The second major difference between the old client-server environment and the web has to do with state or session persistence. Simply put, this just means remembering who a user is when they click from one page to the next. In client-server environments, a continuous session is maintained between each user and the server, so this is not a problem. Web environments, however, have no session persistence; users request a page and then disappear from the server's view until another page is requested.

This opens the web application to many types of attack. The most common is forceful browsing (also called broken access control). This attack consists of simply asking the web server for pages or resources which should be restricted. In some cases, it might be bookmarking an internal page of an application, then jumping to that page later without first passing through an authentication page. In other cases, users might guess the URL of information they want to see. For instance, they might try to find pages located in /admin or /config directories by using common default filenames.

Another inherent limitation of the web's statelessness is that, in order to keep track of users, web applications must leave something in the browser that identifies the user and the types of information requested. For instance, if the web server leaves a hidden field on the page with a price or user group information, you can view the source of the page, change it, then resubmit the page. The most common way to track users is the employ session cookies. Just like the other methods, however, a cookie resides on your PC, so you can find the file, open it, and change it.

So what can companies do to mitigate threats like these?

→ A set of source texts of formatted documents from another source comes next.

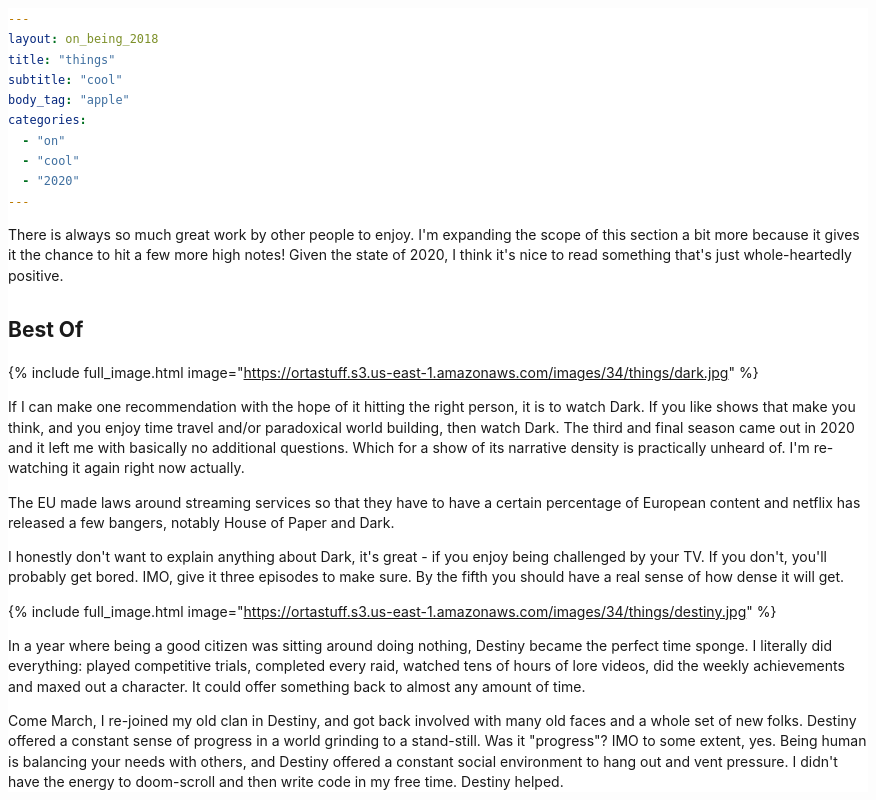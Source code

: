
 ```yaml
---
layout: on_being_2018
title: "things"
subtitle: "cool"
body_tag: "apple"
categories:
  - "on"
  - "cool"
  - "2020"
---
```


There is always so much great work by other people to enjoy. I'm expanding the scope of this section a bit more because
it gives it the chance to hit a few more high notes! Given the state of 2020, I think it's nice to read something that's
just whole-heartedly positive.

## Best Of

{% include full_image.html image="https://ortastuff.s3.us-east-1.amazonaws.com/images/34/things/dark.jpg"  %}

If I can make one recommendation with the hope of it hitting the right person, it is to watch Dark. If you like shows that make
you think, and you enjoy time travel and/or paradoxical world building, then watch Dark. The third and final season came out
in 2020 and it left me with basically no additional questions. Which for a show of its narrative density is practically
unheard of. I'm re-watching it again right now actually.

The EU made laws around streaming services so that they have to have a certain percentage of European content
and netflix has released a few bangers, notably House of Paper and Dark.

I honestly don't want to explain anything about Dark, it's great - if you enjoy being challenged by your TV. If you
don't, you'll probably get bored. IMO, give it three episodes to make sure. By the fifth you should have a real sense of
how dense it will get.

{% include full_image.html image="https://ortastuff.s3.us-east-1.amazonaws.com/images/34/things/destiny.jpg"  %}

In a year where being a good citizen was sitting around doing nothing, Destiny became the perfect time sponge. I
literally did everything: played competitive trials, completed every raid, watched tens of hours of lore videos, did the
weekly achievements and maxed out a character. It could offer something back to almost any amount of time.

Come March, I re-joined my old clan in Destiny, and got back involved with many old faces and a whole set of new folks.
Destiny offered a constant sense of progress in a world grinding to a stand-still. Was it "progress"? IMO to some
extent, yes. Being human is balancing your needs with others, and Destiny offered a constant social environment to hang
out and vent pressure. I didn't have the energy to doom-scroll and then write code in my free time. Destiny helped.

Fundamentally, managers have two methods for dealing with these types of vulnerabilities. The first is to write explicit safeguards into the application code itself. There are no shortage of consulting firms providing training and frameworks for so-called "safe coding" initiatives and they are making applications much better than they have been historically. In addition, application development platforms are introducing more tools to help developers do things like validate inputs to prevent SQL injections. Of course, all of these tools are only as good as the developers implementing them, and are useless if they are not enforced. Furthermore, it's impossible to code against platform vulnerabilities. For instance, a system or configuration file left exposed on a web server can be accessed by forceful browsing to a known or likely address for that server platform.

Furthermore, most firms have dozens if not hundreds of legacy web applications which are rife with vulnerabilities. An ideal solution to the problem would offload application layer security to a centralized device where it could be easily managed and audited. This device would provide cost-effective, high-performance, pro-active application layer security from both generalized and targeted application attacks.

Products like these are now appearing on the market. Commonly called Application Firewalls, they consist of a reverse proxy that sits in front of web servers and checks each request for malicious content or forceful browsing, passing only legitimate traffic to the Web servers behind them.

Of course, there is no magic bullet to the problem of web application vulnerabilities. A layered approach is required including better coding, tighter integration of development and security infrastructure, and application-aware network devices to do some of the heavy lifting.

Unfortunately, the problem of web application vulnerabilities is not going away. Indeed, as enterprises become more tightly locked down at the network level and continue to put more information on the web, application-level attacks will become increasingly common. Already an abundance of hacker web sites provide tutorials and even shareware programs to facilitate this activity. Enterprises, in turn, must build out their own defenses. As more options become available, managers need to be smart about what 'application security' really means and how best to secure their most valuable assets.